An arrangement for improved speech comprehension in artificial translation of one language to a second language. The arrangement comprises an analysis unit which carries out an analysis of duration and fundamental tone of the speech in the first language. A prosody-interpreting unit determines, on the basis of the analysis and language-characteristic information, prosody-dependent information in the first speech which is used by a prosody-generating unit for the second language for controlling the speech synthesis. A speech synthesis element thus produces stresses in the speech translated in the second language which, from a language point of view, correspond to stresses in the first language.

Patent
   5546500
Priority
May 10 1993
Filed
May 05 1994
Issued
Aug 13 1996
Expiry
May 05 2014
Assg.orig
Entity
Large
47
8
all paid
1. Arrangement for increasing comprehension of speech when translating speech from a first language to a second language, comprising
elements for receiving speech in a first language, a translation unit for translating speech in the first language to a second language, and speech synthesis elements for generating speech in the second language, characterized in that the arrangement also comprises
an analysis unit which analyzes variations in fundamental tone and duration of the speech in the first language,
a prosody-interpreting unit which determines first prosody-dependent information in dependence on said analysis unit and on language-characteristic information which relates to the first language,
a prosody-generating unit which generates second prosody-dependent information with a starting point from the first prosody-dependent information and from language-characteristic information which relates to the second language, which second prosody-dependent information is used by the speech synthesis element for producing stresses in the second language corresponding to stresses in the speech in the first language.
2. Arrangement according to claim 1, characterized in that the receiving element comprises a speech recognition element which converts the first speech into text, the translation unit translating text in the first language into text in the second language, and in that the speech synthesis element comprises a text-to-speech converting element.

The invention relates to an arrangement for increasing the comprehension of speech when translating speech from a first language to a second language. The invention is intended to be used in equipment which artificially tranlates speech in one language into verbal information in a second language. The aim of the invention is to achieve an improvement in the possibilities of creating a translation corresponding to the original speech by means of artificial translation.

Devices for speech synthesis and translation are already known. EP 327 408 and U.S. Pat No. 4,852,170 relate to systems for language translation. The systems comprise speech recognition and speech synthesis. However, the systems do not utilize prosody interpretation and prosody generation.

EP 0 095 139 and EP 0 139 419 describe speech synthesis arrangements which utilize prosody information.
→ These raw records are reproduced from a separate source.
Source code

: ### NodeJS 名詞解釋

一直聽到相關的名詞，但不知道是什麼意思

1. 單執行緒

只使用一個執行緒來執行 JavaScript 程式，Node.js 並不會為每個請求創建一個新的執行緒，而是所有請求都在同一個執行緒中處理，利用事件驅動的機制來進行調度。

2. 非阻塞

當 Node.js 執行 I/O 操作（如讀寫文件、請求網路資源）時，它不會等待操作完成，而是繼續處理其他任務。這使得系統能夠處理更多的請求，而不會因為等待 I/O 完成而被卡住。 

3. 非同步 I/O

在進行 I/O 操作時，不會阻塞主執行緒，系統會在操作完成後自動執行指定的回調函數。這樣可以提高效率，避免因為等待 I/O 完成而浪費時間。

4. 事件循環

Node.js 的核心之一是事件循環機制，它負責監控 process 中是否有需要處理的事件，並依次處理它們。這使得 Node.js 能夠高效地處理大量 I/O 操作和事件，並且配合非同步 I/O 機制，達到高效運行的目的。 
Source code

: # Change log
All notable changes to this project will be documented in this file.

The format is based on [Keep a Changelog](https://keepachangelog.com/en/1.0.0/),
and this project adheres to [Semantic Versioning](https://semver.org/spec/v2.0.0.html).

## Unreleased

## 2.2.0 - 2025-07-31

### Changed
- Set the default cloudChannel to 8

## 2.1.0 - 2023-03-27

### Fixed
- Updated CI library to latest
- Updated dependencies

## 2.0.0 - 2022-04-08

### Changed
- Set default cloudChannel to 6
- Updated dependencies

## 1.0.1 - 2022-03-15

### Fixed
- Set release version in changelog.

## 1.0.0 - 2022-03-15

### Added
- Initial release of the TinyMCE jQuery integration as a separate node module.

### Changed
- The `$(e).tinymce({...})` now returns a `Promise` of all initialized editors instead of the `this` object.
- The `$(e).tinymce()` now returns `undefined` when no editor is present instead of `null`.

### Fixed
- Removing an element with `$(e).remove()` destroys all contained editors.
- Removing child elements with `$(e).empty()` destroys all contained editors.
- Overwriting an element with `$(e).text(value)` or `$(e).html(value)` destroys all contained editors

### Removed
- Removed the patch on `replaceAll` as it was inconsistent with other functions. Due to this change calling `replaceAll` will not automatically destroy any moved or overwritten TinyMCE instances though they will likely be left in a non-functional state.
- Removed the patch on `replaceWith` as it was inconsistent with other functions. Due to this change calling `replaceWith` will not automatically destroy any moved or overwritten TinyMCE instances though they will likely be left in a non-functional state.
These documents, however, do not describe the utilization of prosody information in language translation.

One problem with the earlier technique is that it does not take stresses into account in translating from one language to another. The present invention solves the problem by using prosody-interpreting and prosody-generating units.

The present invention thus provides an arrangement for increasing the comprehension of speech when translating speech from a first language to a second language. The arrangement comprises elements for receiving speech in a first language, a translation unit for translating the speech in the first language to a second language, and speech synthesis elements for generating speech in the second language.

According to the invention, the arrangement also comprises an analysis unit which analyzes variations in the fundamental tone and duration of the speech in the first language, and a prosody-interpreting unit which determines first prosody-dependent information in dependence on the said analysis and on language-characteristic information which relates to the first language. A prosody-generating unit generates second prosody-dependent information with starting point from the first prosody-dependent information and from the language-characteristic information which relates to the second language. The second prosody-dependent information is used by the speech synthesis element for producing stresses in the second language corresponding to stresses in the speech in the first language.

Embodiments of the invention are specified in the subsequent Patent claims.

The invention will now be described in detail with reference to the attached drawing, in which the single figure is a block diagram of a preferred embodiment of the invention.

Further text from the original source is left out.